J'ai été mobilisée pour l'opération Bordure Protectrice. C'est une guerre. Ce site reprend exceptionnellement du service pour garder une trace de posts laissés sur la page facebook du blog, au gré de mes allers-retours à l'armée.
Jeudi - 10/07/14
Ordre de mobilisation. C'est tombé entre deux projets de soirée et en pleines révisions. J'ai extirpé mon uniforme du fond du placard, et préparé un sac pour trois jours. Tsahal a lancé une opération aérienne à Gaza pour faire cesser les tirs. On verra...
Vendredi - 18/07/14
C'est la guerre. Mon 8ème jour en uniforme. De nouveau.
Fierté. Fatigue. Détermination.
Devant Gaza, de Jérusalem ou de Tel Aviv, soudain devenues aussi part du front, les pensées s'entrechoquent. Que nous tous, soldats réservistes et conscrits, rentrions à la maison entiers. Que les civils, ici et là-bas, soient épargnés. Que ça se finisse. Vite.
Dimanche - 3/08/14
Les jours s'enchainent. A peine le temps de contempler nos vies chamboulées. Cette semaine j'ai grimpé dans un bus pour le sud. Un bus sans numéro, plein de soldats, dont la destination était écrite à la main sur une page blanche: Gaza. Un réserviste portait une guitare en bandoulière d'un coté, et son M16 de l'autre. Sous nos uniformes verts, tous pareils, formes fondues dans le sable et le vent parfois, nous sommes des êtres humains. Et la guerre n'efface pas l'humain, elle l'exacerbe. Nous enfouissons nos pensées sombres au creux de nos uniformes.
J'ai pensé qu'après cette guerre, rien ne serait plus jamais comme avant. Et puis, du fond du bus, le soldat a gratté quelques notes. On a chanté des chansons d'amour en roulant vers le front. On a chanté pleins d'espoir jusqu'à oublier où nous allions.

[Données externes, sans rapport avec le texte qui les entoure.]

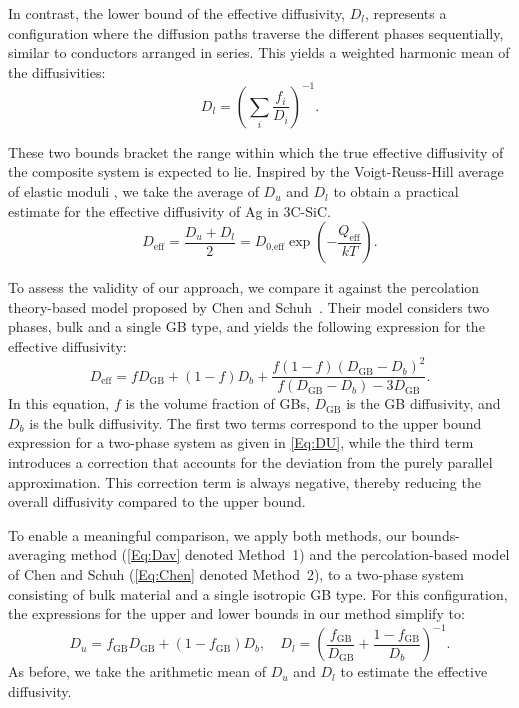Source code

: \documentclass[%
preprint,
amsmath,amssymb,
aps,
]{revtex4-2}
\newcommand{\?}{\stackrel{?}{=}}
\begin{document}
In contrast, the lower bound of the effective diffusivity, $D_l$, represents a configuration where the diffusion paths traverse the different phases sequentially, similar to conductors arranged in series. This yields a weighted harmonic mean of the diffusivities:
\begin{equation}
D_l = \left( \sum_i \frac{f_i}{D_i} \right)^{-1}.
\label{Eq:DL}
\end{equation}

These two bounds bracket the range within which the true effective diffusivity of the composite system is expected to lie. Inspired by the Voigt-Reuss-Hill average of elastic moduli \cite{AbdulHameed2024}, we take the average of $D_u$ and $D_l$ to obtain a practical estimate for the effective diffusivity of Ag in 3C-SiC.
\begin{equation}
D_\text{eff} = \frac{D_u + D_l}{2} = D_\text{0,eff} \exp\left(-\frac{Q_\text{eff}}{kT}\right).
\label{Eq:Dav}
\end{equation}

To assess the validity of our approach, we compare it against the percolation theory-based model proposed by Chen and Schuh~\cite{Chen2007}. Their model considers two phases, bulk and a single GB type, and yields the following expression for the effective diffusivity:
\begin{equation}
D_\text{eff} = f D_\text{GB} + (1-f) D_b + \frac{ f (1-f) ( D_\text{GB} - D_b )^2 }{ f ( D_\text{GB} - D_b ) - 3 D_\text{GB} }.
\label{Eq:Chen}
\end{equation}
In this equation, $f$ is the volume fraction of GBs, $D_\text{GB}$ is the GB diffusivity, and $D_b$ is the bulk diffusivity. The first two terms correspond to the upper bound expression for a two-phase system as given in \cref{Eq:DU}, while the third term introduces a correction that accounts for the deviation from the purely parallel approximation. This correction term is always negative, thereby reducing the overall diffusivity compared to the upper bound.

To enable a meaningful comparison, we apply both methods, our bounds-averaging method (\cref{Eq:Dav} denoted Method~1) and the percolation-based model of Chen and Schuh (\cref{Eq:Chen} denoted Method~2), to a two-phase system consisting of bulk material and a single isotropic GB type. For this configuration, the expressions for the upper and lower bounds in our method simplify to:
\begin{equation}
D_u = f_\text{GB} D_\text{GB} + (1-f_\text{GB}) D_b, \quad D_l = \left( \frac{f_\text{GB}}{D_\text{GB}} + \frac{1-f_\text{GB}}{D_b} \right)^{-1}.
\end{equation}
As before, we take the arithmetic mean of $D_u$ and $D_l$ to estimate the effective diffusivity.
\end{document}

Ils y sont toujours. Certains dans Gaza, d'autres dehors, sûrement. Et moi, de retour à Jérusalem. Toujours en uniforme... Que la guerre est laide! Elle est pleine de cynisme, de rage, de peurs, de destructions, de ruines, de violence, de larmes. Et pire: en face, aussi, ils sont humains. Je refuse de les haïr. C'est peut-être déjà une victoire.

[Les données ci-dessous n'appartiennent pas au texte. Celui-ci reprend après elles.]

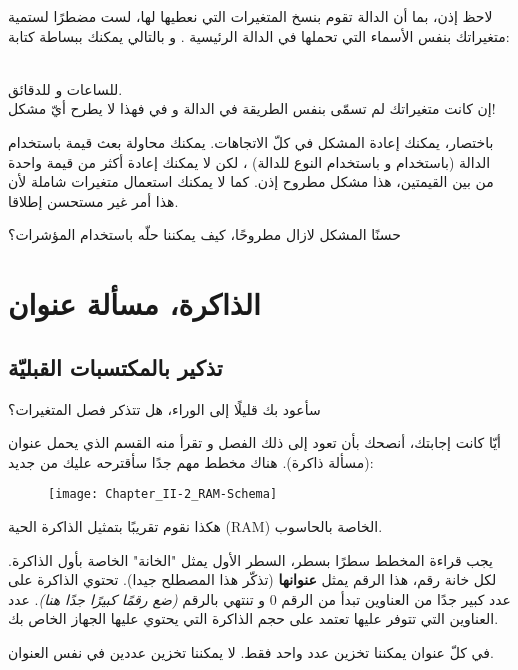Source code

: \begin{information}
	لاحظ إذن، بما أن الدالة تقوم بنسخ المتغيرات التي نعطيها لها، لست مضطرًا لستمية متغيراتك بنفس الأسماء التي تحملها في الدالة الرئيسية
.
و بالتالي يمكنك ببساطة كتابة:

\\
للساعات و
للدقائق.\\
إن كانت متغيراتك لم تسمّى بنفس الطريقة في الدالة و في
فهذا لا يطرح أيّ مشكل!
\end{information}


باختصار، يمكنك إعادة المشكل في كلّ الاتجاهات. يمكنك محاولة بعث قيمة باستخدام الدالة (باستخدام
و باستخدام النوع
للدالة) ، لكن لا يمكنك إعادة أكثر من قيمة واحدة من بين القيمتين، هذا مشكل مطروح إذن. كما لا يمكنك استعمال متغيرات شاملة لأن هذا أمر غير مستحسن إطلاقا.

حسنًا المشكل لازال مطروحًا، كيف يمكننا حلّه باستخدام المؤشرات؟

\section{الذاكرة، مسألة عنوان}

\subsection{تذكير بالمكتسبات القبليّة}

سأعود بك قليلًا إلى الوراء، هل تتذكر فصل المتغيرات؟

أيّا كانت إجابتك، أنصحك بأن تعود إلى ذلك الفصل و تقرأ منه القسم الذي يحمل عنوان (مسألة ذاكرة). هناك مخطط مهم جدًا سأقترحه عليك من جديد:

\begin{figure}[H]
	\centering
	\texttt{[image: Chapter\_II-2\_RAM-Schema]}
\end{figure}


هكذا نقوم تقريبًا بتمثيل الذاكرة الحية
(\textenglish{RAM})
الخاصة بالحاسوب.

يجب قراءة المخطط سطرًا بسطر، السطر الأول يمثل "الخانة" الخاصة بأول الذاكرة. لكل خانة رقم، هذا الرقم يمثل
\textbf{عنوانها}
(تذكّر هذا المصطلح جيدا). تحتوي الذاكرة على عدد كبير جدًا من العناوين تبدأ من الرقم 0 و تنتهي بالرقم
\textit{(ضع رقمًا كبيرًا جدًا هنا)}.
عدد العناوين التي تتوفر عليها تعتمد على حجم الذاكرة التي يحتوي عليها الجهاز الخاص بك.

في كلّ عنوان يمكننا تخزين عدد واحد فقط. لا يمكننا تخزين عددين في نفس العنوان.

Reste à ne pas cesser d'espérer que ça se finisse. Vite.
Samedi - 9/08/14
Ca fait maintenant un mois. Il a duré comme une vie.
Le cessez-le-feu a presque tenu jusqu'au bout. J'ai fait tomber tous mes murs de pragmatisme froid pour y croire. J'ai abattu des murailles intérieures pour vivre l'espoir qu'on en aie terminé. Je me suis presque convaincue. Mais les tirs ont repris vendredi.

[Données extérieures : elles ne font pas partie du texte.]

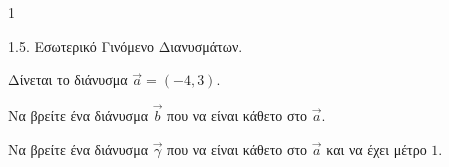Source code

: \begin{ylh}{1}
    \item 1.5. Εσωτερικό Γινόμενο Διανυσμάτων.
\end{ylh}
Δίνεται το διάνυσμα $\vec{a} = (-4, 3)$.
\begin{alist}
\item Να βρείτε ένα διάνυσμα $\vec{b}$ που να είναι κάθετο στο $\vec{a}$. 
\item Να βρείτε ένα διάνυσμα $\vec{\gamma}$ που να είναι κάθετο στο $\vec{a}$ και να έχει μέτρο $1$. 
\end{alist}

Ma fac y avait cru, pourtant. Un mail un peu incongru, reçu quelque part dans le sable dans le sud nous a transmis combien l'université était heureuse que nous rentrions "tous vivants". Il nous informait au passage que la session spéciale des examens universitaires commencerait cette semaine. Sans transition.
Moi, je rêve d'une île déserte, de rizières et champs de thé à perte de vue, d'érables rougeoyants devant un lac perdu et de temples engloutis dans une jungle épaisse. Je rêve de très loin. Coincée ici par la guerre, j'ai annulé mon billet pour l'autre bout du monde. Qu'importe. Je rêve d'autant plus libre de contrées apaisées, de paysages silencieux, de sables émouvants. Et au fond de moi, je rêve juste de retrouver ma vie d'avant.
Sauf qu'on est pas rentrés... et que la guerre continue.
Nos vies attendront encore un peu. On sifflote la chanson du clip du Hamas en hébreu diffusé depuis de la guerre. C'était censé nous faire très peur mais le remix pop est en passe de devenir le tube de l'été. Quand tout sera fini, on sortira dans un bar branché de Jérusalem danser dessus pour oublier. Et puis, s'il faut un détour à la bibliothèque avant de s'échapper, on ne sera plus à ça près. Alors on continue d'espérer que ça se finisse. Au plus vite, cette fois.